Besides the fact that the work carried out by the Italian, American and Belgian researchers confirms the prediction of the Information Integration Theory proposed by Giulio Tononi, it could well lead to an approach that may soon be used in hospitals which, contrary to almost all the examinations currently practiced to determine the degree of consciousness in severely brain-damaged individuals, doesn’t require the patient’s collaboration.  “During clinical tests, we may not receive a response from the patient, not because they are completely unconscious, but because they have become aphasic and don’t understand what is requested of them (for instance, closing their hand), or because they are paralysed”, adds Steven Laureys.

PCI has no intention of going it alone, but it could fulfil a crucial role in the range of means implemented to “track down consciousness”. Traditionally, in severely brain-damaged patients, the neurologist’s diagnosis was almost exclusively based on the examination of the subject’s motor responses, in particular in response to an order (“Squeeze my hand”, "Look down”, etc.). As we pointed out, diagnostic errors using this approach are legion.

Defining standardised clinical tools is likely to reduce their number. The Coma Recovery Scale-Revised – CRS-R, developed in the United States and validated in French and Dutch by Steven Laureys and Caroline Schnakers, pursues this objective.

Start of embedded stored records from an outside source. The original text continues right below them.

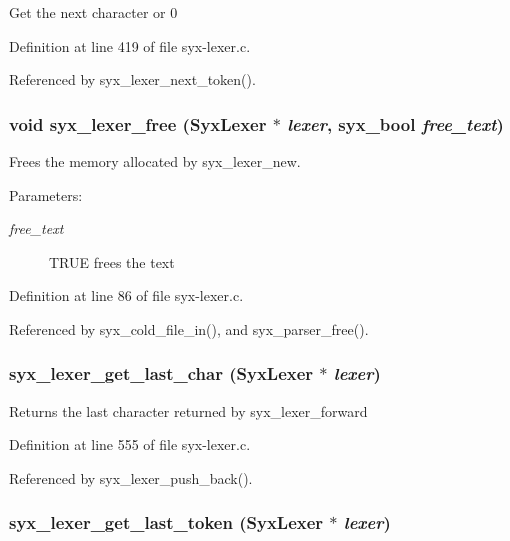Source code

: Get the next character or 0 

Definition at line 419 of file syx-lexer.c.

Referenced by syx\_\-lexer\_\-next\_\-token().\hypertarget{syx-lexer_8c_d89a4d0325732438808e9777acd52668}{
\subsubsection{\setlength{\rightskip}{0pt plus 5cm}void syx\_\-lexer\_\-free ({\bf SyxLexer} $\ast$ {\em lexer}, \/  {\bf syx\_\-bool} {\em free\_\-text})}}
\label{syx-lexer_8c_d89a4d0325732438808e9777acd52668}


Frees the memory allocated by syx\_\-lexer\_\-new.

\begin{Desc}
\item[Parameters:]
\begin{description}
\item[{\em free\_\-text}]TRUE frees the text \end{description}
\end{Desc}


Definition at line 86 of file syx-lexer.c.

Referenced by syx\_\-cold\_\-file\_\-in(), and syx\_\-parser\_\-free().\hypertarget{syx-lexer_8c_ee55d47dda81e68468848c74abfa90eb}{
\subsubsection{ syx\_\-lexer\_\-get\_\-last\_\-char ({\bf SyxLexer} $\ast$ {\em lexer})}}
\label{syx-lexer_8c_ee55d47dda81e68468848c74abfa90eb}


Returns the last character returned by syx\_\-lexer\_\-forward 

Definition at line 555 of file syx-lexer.c.

Referenced by syx\_\-lexer\_\-push\_\-back().\hypertarget{syx-lexer_8c_60d30b9d8152c9caa210c1bdeba9b689}{
\subsubsection{ syx\_\-lexer\_\-get\_\-last\_\-token ({\bf SyxLexer} $\ast$ {\em lexer})}}
\label{syx-lexer_8c_60d30b9d8152c9caa210c1bdeba9b689}


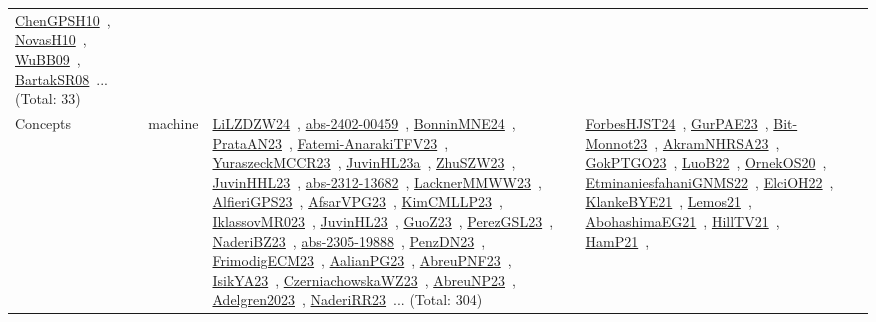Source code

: {\begin{longtable}{lp{3cm}>{\raggedright\arraybackslash}p{6cm}>{\raggedright\arraybackslash}p{6cm}>{\raggedright\arraybackslash}p{8cm}}
\href{../works/ChenGPSH10.pdf}{ChenGPSH10}~\cite{ChenGPSH10}, \href{../works/NovasH10.pdf}{NovasH10}~\cite{NovasH10}, \href{../works/WuBB09.pdf}{WuBB09}~\cite{WuBB09}, \href{../works/BartakSR08.pdf}{BartakSR08}~\cite{BartakSR08}... (Total: 33)\\
\index{machine}\index{Concepts!machine}Concepts & machine & \href{../works/LiLZDZW24.pdf}{LiLZDZW24}~\cite{LiLZDZW24}, \href{../works/abs-2402-00459.pdf}{abs-2402-00459}~\cite{abs-2402-00459}, \href{../works/BonninMNE24.pdf}{BonninMNE24}~\cite{BonninMNE24}, \href{../works/PrataAN23.pdf}{PrataAN23}~\cite{PrataAN23}, \href{../works/Fatemi-AnarakiTFV23.pdf}{Fatemi-AnarakiTFV23}~\cite{Fatemi-AnarakiTFV23}, \href{../works/YuraszeckMCCR23.pdf}{YuraszeckMCCR23}~\cite{YuraszeckMCCR23}, \href{../works/JuvinHL23a.pdf}{JuvinHL23a}~\cite{JuvinHL23a}, \href{../works/ZhuSZW23.pdf}{ZhuSZW23}~\cite{ZhuSZW23}, \href{../works/JuvinHHL23.pdf}{JuvinHHL23}~\cite{JuvinHHL23}, \href{../works/abs-2312-13682.pdf}{abs-2312-13682}~\cite{abs-2312-13682}, \href{../works/LacknerMMWW23.pdf}{LacknerMMWW23}~\cite{LacknerMMWW23}, \href{../works/AlfieriGPS23.pdf}{AlfieriGPS23}~\cite{AlfieriGPS23}, \href{../works/AfsarVPG23.pdf}{AfsarVPG23}~\cite{AfsarVPG23}, \href{../works/KimCMLLP23.pdf}{KimCMLLP23}~\cite{KimCMLLP23}, \href{../works/IklassovMR023.pdf}{IklassovMR023}~\cite{IklassovMR023}, \href{../works/JuvinHL23.pdf}{JuvinHL23}~\cite{JuvinHL23}, \href{../works/GuoZ23.pdf}{GuoZ23}~\cite{GuoZ23}, \href{../works/PerezGSL23.pdf}{PerezGSL23}~\cite{PerezGSL23}, \href{../works/NaderiBZ23.pdf}{NaderiBZ23}~\cite{NaderiBZ23}, \href{../works/abs-2305-19888.pdf}{abs-2305-19888}~\cite{abs-2305-19888}, \href{../works/PenzDN23.pdf}{PenzDN23}~\cite{PenzDN23}, \href{../works/FrimodigECM23.pdf}{FrimodigECM23}~\cite{FrimodigECM23}, \href{../works/AalianPG23.pdf}{AalianPG23}~\cite{AalianPG23}, \href{../works/AbreuPNF23.pdf}{AbreuPNF23}~\cite{AbreuPNF23}, \href{../works/IsikYA23.pdf}{IsikYA23}~\cite{IsikYA23}, \href{../works/CzerniachowskaWZ23.pdf}{CzerniachowskaWZ23}~\cite{CzerniachowskaWZ23}, \href{../works/AbreuNP23.pdf}{AbreuNP23}~\cite{AbreuNP23}, \href{../works/Adelgren2023.pdf}{Adelgren2023}~\cite{Adelgren2023}, \href{../works/NaderiRR23.pdf}{NaderiRR23}~\cite{NaderiRR23}... (Total: 304) & \href{../works/ForbesHJST24.pdf}{ForbesHJST24}~\cite{ForbesHJST24}, \href{../works/GurPAE23.pdf}{GurPAE23}~\cite{GurPAE23}, \href{../works/Bit-Monnot23.pdf}{Bit-Monnot23}~\cite{Bit-Monnot23}, \href{../works/AkramNHRSA23.pdf}{AkramNHRSA23}~\cite{AkramNHRSA23}, \href{../works/GokPTGO23.pdf}{GokPTGO23}~\cite{GokPTGO23}, \href{../works/LuoB22.pdf}{LuoB22}~\cite{LuoB22}, \href{../works/OrnekOS20.pdf}{OrnekOS20}~\cite{OrnekOS20}, \href{../works/EtminaniesfahaniGNMS22.pdf}{EtminaniesfahaniGNMS22}~\cite{EtminaniesfahaniGNMS22}, \href{../works/ElciOH22.pdf}{ElciOH22}~\cite{ElciOH22}, \href{../works/KlankeBYE21.pdf}{KlankeBYE21}~\cite{KlankeBYE21}, \href{../works/Lemos21.pdf}{Lemos21}~\cite{Lemos21}, \href{../works/AbohashimaEG21.pdf}{AbohashimaEG21}~\cite{AbohashimaEG21}, \href{../works/HillTV21.pdf}{HillTV21}~\cite{HillTV21}, \href{../works/HamP21.pdf}{HamP21}~\cite{HamP21}, 
\end{longtable}}

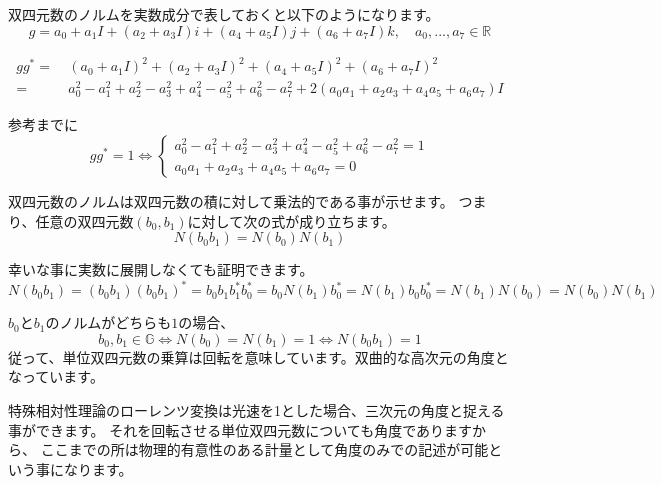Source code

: \documentclass[a4paper,12pt,notitlepage]{jsreport}
\begin{document}
双四元数のノルムを実数成分で表しておくと以下のようになります。
\begin{equation}
  g=a_0+a_1I+(a_2+a_3I)i+(a_4+a_5I)j+(a_6+a_7I)k,\quad a_0,..., a_7\in\mathbb{R}
\end{equation}

\begin{equation}
  \begin{split}
    gg^*=~&(a_0+a_1I)^2+(a_2+a_3I)^2+(a_4+a_5I)^2+(a_6+a_7I)^2\\
    =~&a_0^2-a_1^2+a_2^2-a_3^2+a_4^2-a_5^2+a_6^2-a_7^2+2(a_0a_1+a_2a_3+a_4a_5+a_6a_7)I
  \end{split}
\end{equation}

参考までに
\begin{equation}
  gg^*=1\iff
  \begin{cases}
    a_0^2-a_1^2+a_2^2-a_3^2+a_4^2-a_5^2+a_6^2-a_7^2=1\\
    a_0a_1+a_2a_3+a_4a_5+a_6a_7=0
  \end{cases}
\end{equation}

双四元数のノルムは双四元数の積に対して乗法的である事が示せます。
つまり、任意の双四元数$(b_0,b_1)$に対して次の式が成り立ちます。
\begin{equation}
  N(b_0b_1)=N(b_0)N(b_1)
\end{equation}

幸いな事に実数に展開しなくても証明できます。
\begin{equation}
  N(b_0b_1)=(b_0b_1)(b_0b_1)^*=b_0b_1b_1^*b_0^*=b_0N(b_1)b_0^*=N(b_1)b_0b_0^*=N(b_1)N(b_0)=N(b_0)N(b_1)
\end{equation}

$b_0$と$b_1$のノルムがどちらも$1$の場合、
\begin{equation}
  b_0,b_1\in\mathbb{G}\iff N(b_0)=N(b_1)=1\iff N(b_0b_1)=1
\end{equation}
従って、単位双四元数の乗算は回転を意味しています。双曲的な高次元の角度となっています。

特殊相対性理論のローレンツ変換は光速を1とした場合、三次元の角度と捉える事ができます。
それを回転させる単位双四元数についても角度でありますから、
ここまでの所は物理的有意性のある計量として角度のみでの記述が可能という事になります。
\end{document}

And diagnosis could be further honed through the use of functional imaging techniques, which pleads in favour of the design of an inexpensive and easy-to-use tool. A great deal of work is being done in this area, especially concerning the technique of auditory and cognitive evoked potentials. The use of functional magnetic resonance imaging (fMRI) and positron emission tomography (PET scan) during the "state of rest" – the subject is awake, eyes closed, and isn’t performing any task – is also very promising. This is equally the case for “brain-computer” interfaces where the brain’s electrical activity is measured when a patient is asked to move a limb, for instance. The study of sleep characteristics using high density electroencephalography (256 electrodes) is another possibility – the brain’s electrical activity differs very little between sleep and wakefulness in vegetative/unresponsive patients, whereas in patients in a minimally conscious state, it is similar to that observed in healthy subjects. Other avenues are also being explored. As proven by the PCI.

At the same time, neuroscientists are seeking to communicate with patients with residual consciousness (also read Conversation with a pupil). Which the researchers of the Coma Science Group and the University of Cambridge were the first to succeed in doing in 2006(5). Using real time fMRI, they managed to decipher their (positive or negative) responses to basic questions, based on the recording of brain activity in a patient wrongly declared as being in a vegetative state. They successfully repeated this experiment on other patients. For now, the emphasis is on the design of reliable, portable and inexpensive communication tools, whose use could be generalised. In principle, the solution will be based on "brain-computer" interfaces(6).

(5) A.M. Owen, M.R. Coleman, M. Boly, M.H. Davis, S. Laureys et J. Pickard, Detecting Awareness in the vegetative state, Science, Vol. 313, no 5792, p. 1402, 2006. DOI: 10.1126/science.1130197.
(6) Lulé D, Noirhomme Q, et al. Probing command following in patients with disorders of consciousness using a brain-computer interface. Clin Neurophysiol. 2013 124(1):101-6.